The Energy Information Administration on Wednesday showed U.S. fuel ethanol production in the week ended Sept. 16 averaged 901,000 barrels per day, off at least 7% from the date’s pre-pandemic normal, the week’s lowest output in eight years and the lightest for any week since February 2021.
That marked a 6.4% drop in production from the prior week, which outside of the early pandemic weeks and the February 2021 winter storm is the largest weekly percentage decline since at least 2010. However, average output in the latest four-weeks remains above the same periods in the prior two years.
It is not uncommon for U.S. ethanol plants to briefly go offline for maintenance just before the corn harvest comes in. But last week’s decline could have been exacerbated by the serious threat that the U.S. railroads, critical to ethanol transportation, would not be running by Friday.

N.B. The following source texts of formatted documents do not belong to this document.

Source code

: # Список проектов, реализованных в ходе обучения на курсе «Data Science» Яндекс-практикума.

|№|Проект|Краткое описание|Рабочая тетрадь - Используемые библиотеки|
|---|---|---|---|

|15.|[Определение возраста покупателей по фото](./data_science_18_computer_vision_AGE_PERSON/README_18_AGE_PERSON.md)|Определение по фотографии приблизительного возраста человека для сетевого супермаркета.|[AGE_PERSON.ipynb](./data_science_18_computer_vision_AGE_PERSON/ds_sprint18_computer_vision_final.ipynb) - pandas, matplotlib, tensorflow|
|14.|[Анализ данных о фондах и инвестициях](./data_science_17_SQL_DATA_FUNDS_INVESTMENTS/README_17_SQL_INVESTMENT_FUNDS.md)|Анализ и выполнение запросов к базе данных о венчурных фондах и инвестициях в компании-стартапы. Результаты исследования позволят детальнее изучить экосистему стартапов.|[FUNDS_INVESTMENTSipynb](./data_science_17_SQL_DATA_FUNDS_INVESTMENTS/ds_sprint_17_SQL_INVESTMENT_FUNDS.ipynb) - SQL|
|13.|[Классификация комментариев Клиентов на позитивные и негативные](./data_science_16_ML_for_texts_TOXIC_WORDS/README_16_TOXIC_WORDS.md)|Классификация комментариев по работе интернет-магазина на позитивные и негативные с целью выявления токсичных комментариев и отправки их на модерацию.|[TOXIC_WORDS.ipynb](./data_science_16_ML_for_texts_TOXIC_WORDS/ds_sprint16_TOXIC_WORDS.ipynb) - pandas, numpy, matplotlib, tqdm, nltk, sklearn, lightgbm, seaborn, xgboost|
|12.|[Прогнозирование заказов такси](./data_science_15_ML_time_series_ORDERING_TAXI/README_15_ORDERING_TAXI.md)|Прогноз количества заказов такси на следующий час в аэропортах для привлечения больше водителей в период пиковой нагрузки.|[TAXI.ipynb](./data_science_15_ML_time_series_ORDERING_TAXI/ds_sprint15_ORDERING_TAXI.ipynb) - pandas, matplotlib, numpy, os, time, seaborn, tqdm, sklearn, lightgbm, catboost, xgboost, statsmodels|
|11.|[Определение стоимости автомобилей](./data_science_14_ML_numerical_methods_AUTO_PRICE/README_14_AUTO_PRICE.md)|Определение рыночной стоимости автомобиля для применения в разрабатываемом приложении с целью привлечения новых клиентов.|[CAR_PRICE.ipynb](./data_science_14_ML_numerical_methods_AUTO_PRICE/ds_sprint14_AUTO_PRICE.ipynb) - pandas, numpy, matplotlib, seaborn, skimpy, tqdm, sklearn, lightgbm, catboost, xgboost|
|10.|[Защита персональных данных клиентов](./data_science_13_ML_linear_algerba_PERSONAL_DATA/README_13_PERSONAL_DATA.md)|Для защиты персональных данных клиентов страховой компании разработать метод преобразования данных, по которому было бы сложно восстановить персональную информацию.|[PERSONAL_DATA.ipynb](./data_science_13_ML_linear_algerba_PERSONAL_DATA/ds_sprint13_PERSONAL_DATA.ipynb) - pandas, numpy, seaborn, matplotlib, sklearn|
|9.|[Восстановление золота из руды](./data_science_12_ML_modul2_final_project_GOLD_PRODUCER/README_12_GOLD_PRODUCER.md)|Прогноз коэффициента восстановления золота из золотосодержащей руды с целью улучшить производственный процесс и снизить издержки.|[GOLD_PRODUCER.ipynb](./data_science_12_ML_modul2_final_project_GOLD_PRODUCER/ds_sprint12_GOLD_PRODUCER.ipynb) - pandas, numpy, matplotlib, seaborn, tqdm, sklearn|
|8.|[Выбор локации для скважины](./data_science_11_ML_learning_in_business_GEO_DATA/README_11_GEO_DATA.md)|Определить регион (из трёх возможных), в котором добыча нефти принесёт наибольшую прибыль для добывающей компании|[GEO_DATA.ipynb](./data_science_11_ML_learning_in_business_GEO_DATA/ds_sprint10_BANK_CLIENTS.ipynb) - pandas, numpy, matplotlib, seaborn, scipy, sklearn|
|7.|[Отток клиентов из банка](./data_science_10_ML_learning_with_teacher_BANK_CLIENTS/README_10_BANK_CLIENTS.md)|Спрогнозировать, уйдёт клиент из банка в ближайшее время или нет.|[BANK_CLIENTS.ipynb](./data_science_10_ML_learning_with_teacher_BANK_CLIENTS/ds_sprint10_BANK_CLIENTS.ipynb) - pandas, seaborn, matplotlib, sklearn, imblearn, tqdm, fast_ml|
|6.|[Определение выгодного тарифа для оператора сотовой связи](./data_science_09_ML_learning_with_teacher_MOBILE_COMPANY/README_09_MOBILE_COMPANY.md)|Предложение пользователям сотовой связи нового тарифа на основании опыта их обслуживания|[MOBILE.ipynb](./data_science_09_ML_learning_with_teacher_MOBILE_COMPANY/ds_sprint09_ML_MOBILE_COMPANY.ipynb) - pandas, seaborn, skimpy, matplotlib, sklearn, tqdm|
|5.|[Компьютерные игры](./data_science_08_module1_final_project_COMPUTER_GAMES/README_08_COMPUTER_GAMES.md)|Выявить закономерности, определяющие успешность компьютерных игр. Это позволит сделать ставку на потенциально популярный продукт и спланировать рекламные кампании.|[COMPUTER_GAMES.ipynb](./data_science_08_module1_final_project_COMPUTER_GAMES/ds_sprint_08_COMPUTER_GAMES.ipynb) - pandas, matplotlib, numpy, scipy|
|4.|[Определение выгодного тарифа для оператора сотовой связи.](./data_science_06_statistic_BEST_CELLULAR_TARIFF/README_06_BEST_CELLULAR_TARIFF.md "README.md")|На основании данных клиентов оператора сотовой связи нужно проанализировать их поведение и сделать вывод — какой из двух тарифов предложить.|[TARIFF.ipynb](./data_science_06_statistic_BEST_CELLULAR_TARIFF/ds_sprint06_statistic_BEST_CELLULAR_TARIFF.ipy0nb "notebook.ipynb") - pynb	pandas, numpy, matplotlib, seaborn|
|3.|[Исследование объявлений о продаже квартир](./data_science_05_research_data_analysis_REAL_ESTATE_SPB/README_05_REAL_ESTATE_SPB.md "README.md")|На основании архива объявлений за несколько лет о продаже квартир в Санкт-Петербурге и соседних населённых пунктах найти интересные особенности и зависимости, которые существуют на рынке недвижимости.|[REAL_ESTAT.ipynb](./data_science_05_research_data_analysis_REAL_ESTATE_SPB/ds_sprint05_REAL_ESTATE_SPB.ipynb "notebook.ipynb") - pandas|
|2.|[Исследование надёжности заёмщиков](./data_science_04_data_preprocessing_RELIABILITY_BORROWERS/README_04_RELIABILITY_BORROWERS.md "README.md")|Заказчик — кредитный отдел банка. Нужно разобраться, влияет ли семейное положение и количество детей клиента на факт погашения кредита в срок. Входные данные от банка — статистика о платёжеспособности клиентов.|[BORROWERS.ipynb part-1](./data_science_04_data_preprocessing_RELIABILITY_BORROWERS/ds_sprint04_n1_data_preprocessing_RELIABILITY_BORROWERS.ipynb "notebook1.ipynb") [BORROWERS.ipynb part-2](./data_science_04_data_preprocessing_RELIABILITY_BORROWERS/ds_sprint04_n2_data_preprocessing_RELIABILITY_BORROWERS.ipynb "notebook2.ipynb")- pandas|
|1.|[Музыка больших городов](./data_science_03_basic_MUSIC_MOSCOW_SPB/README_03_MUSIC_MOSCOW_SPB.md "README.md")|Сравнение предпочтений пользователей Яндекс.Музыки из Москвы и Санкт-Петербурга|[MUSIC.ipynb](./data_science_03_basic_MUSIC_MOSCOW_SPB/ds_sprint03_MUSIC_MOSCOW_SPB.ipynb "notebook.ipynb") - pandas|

The government and labor unions reached a deal last Thursday that averted a railway shutdown, possibly supporting a rebound in ethanol output for the current week. But a near-term recovery may be capped by sagging U.S. gasoline demand and poor corn crop prospects.
EIA data showed average U.S. gasoline demand in the latest four weeks at the lowest level for the period since 1998, down 8% from a year ago and down fractionally from the same stretch in 2020.
Some analysts have questioned these figures, based on recent traffic trends that might suggest better fuel demand, though high prices have pained consumers for much of this year. The average U.S. gasoline price ticked up on Wednesday after declining for 98 consecutive days, sitting 15% above year-ago levels.
A subpar U.S. corn crop could also disrupt the ethanol industry, especially if harvest results are worse than expected. Forecasts already call for the worst relative corn yields since 2012 after poor weather in western states, though the Department of Agriculture pegs corn for ethanol just 3% below the pre-pandemic average.
USDA earlier this month reduced U.S. corn used for ethanol both in the current and recently concluded marketing years, and the 2022-23 outlook of 5.325 billion bushels is slightly below the 5.33 billion estimated for 2021-22.
That would have ethanol accounting for 37% of total 2022-23 U.S. corn use, its highest share in four years.
Karen Braun is a market analyst for Reuters. Views expressed above are her own.